Collection entries
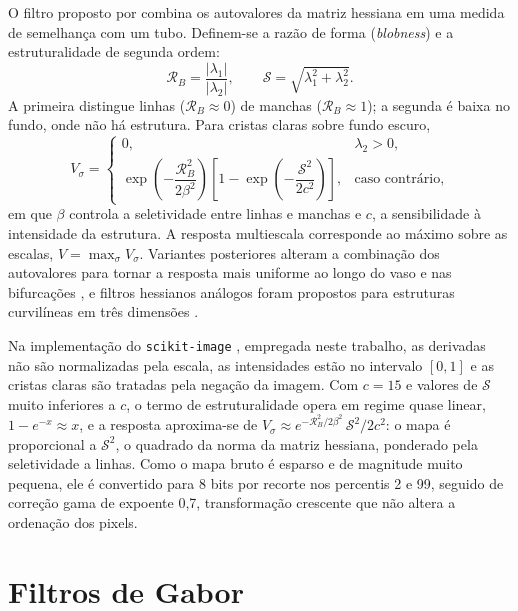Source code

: \documentclass[12pt, oneside, a4paper, chapter=TITLE, section=TITLE,
               english, brazil]{abntex2}
\newcommand{\secao}[1]{\section[\texorpdfstring{\protect\MakeTextUppercase{#1}}{#1}]{#1}}
\begin{document}
O filtro proposto por \citet{Frangi1998} combina os autovalores da matriz
hessiana em uma medida de semelhança com um tubo. Definem-se a razão de forma
(\emph{blobness}) e a estruturalidade de segunda ordem:
\begin{equation}
  \mathcal{R}_B = \frac{|\lambda_1|}{|\lambda_2|},
  \qquad
  \mathcal{S} = \sqrt{\lambda_1^2 + \lambda_2^2}.
\end{equation}
A primeira distingue linhas ($\mathcal{R}_B \approx 0$) de manchas
($\mathcal{R}_B \approx 1$); a segunda é baixa no fundo, onde não há
estrutura. Para cristas claras sobre fundo escuro,
\begin{equation}
  V_\sigma =
  \begin{cases}
    0, & \lambda_2 > 0,\\[4pt]
    \exp\!\left(-\dfrac{\mathcal{R}_B^2}{2\beta^2}\right)
    \left[1 - \exp\!\left(-\dfrac{\mathcal{S}^2}{2c^2}\right)\right],
    & \text{caso contrário,}
  \end{cases}
  \label{eq:frangi}
\end{equation}
em que $\beta$ controla a seletividade entre linhas e manchas e $c$, a
sensibilidade à intensidade da estrutura. A resposta multiescala corresponde
ao máximo sobre as escalas, $V = \max_\sigma V_\sigma$. Variantes posteriores
alteram a combinação dos autovalores para tornar a resposta mais uniforme ao
longo do vaso e nas bifurcações \citep*{Jerman2016}, e filtros hessianos
análogos foram propostos para estruturas curvilíneas em três dimensões
\citep*{Sato1998}.

Na implementação do \texttt{scikit-image} \citep*{vanderWalt2014}, empregada
neste trabalho, as derivadas não são normalizadas pela escala, as
intensidades estão no intervalo $[0,1]$ e as cristas claras são tratadas pela
negação da imagem. Com $c = 15$ e valores de $\mathcal{S}$ muito inferiores a
$c$, o termo de estruturalidade opera em regime quase linear,
$1 - e^{-x} \approx x$, e a resposta aproxima-se de
$V_\sigma \approx e^{-\mathcal{R}_B^2/2\beta^2}\,\mathcal{S}^2/2c^2$: o mapa é
proporcional a $\mathcal{S}^2$, o quadrado da norma da matriz hessiana,
ponderado pela seletividade a linhas. Como o mapa bruto é esparso e de
magnitude muito pequena, ele é convertido para 8 bits por recorte nos
percentis 2 e 99, seguido de correção gama de expoente 0,7, transformação
crescente que não altera a ordenação dos pixels.

\secao{Filtros de Gabor}
\end{document}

● **Exercise objective**:
Reply with an exact copy of the lines running from the one containing "neste trabalho, as" through the end of the entries above, both ends included.

● **Task solution**:
neste trabalho, as derivadas não são normalizadas pela escala, as
intensidades estão no intervalo $[0,1]$ e as cristas claras são tratadas pela
negação da imagem. Com $c = 15$ e valores de $\mathcal{S}$ muito inferiores a
$c$, o termo de estruturalidade opera em regime quase linear,
$1 - e^{-x} \approx x$, e a resposta aproxima-se de
$V_\sigma \approx e^{-\mathcal{R}_B^2/2\beta^2}\,\mathcal{S}^2/2c^2$: o mapa é
proporcional a $\mathcal{S}^2$, o quadrado da norma da matriz hessiana,
ponderado pela seletividade a linhas. Como o mapa bruto é esparso e de
magnitude muito pequena, ele é convertido para 8 bits por recorte nos
percentis 2 e 99, seguido de correção gama de expoente 0,7, transformação
crescente que não altera a ordenação dos pixels.

\secao{Filtros de Gabor}
\end{document}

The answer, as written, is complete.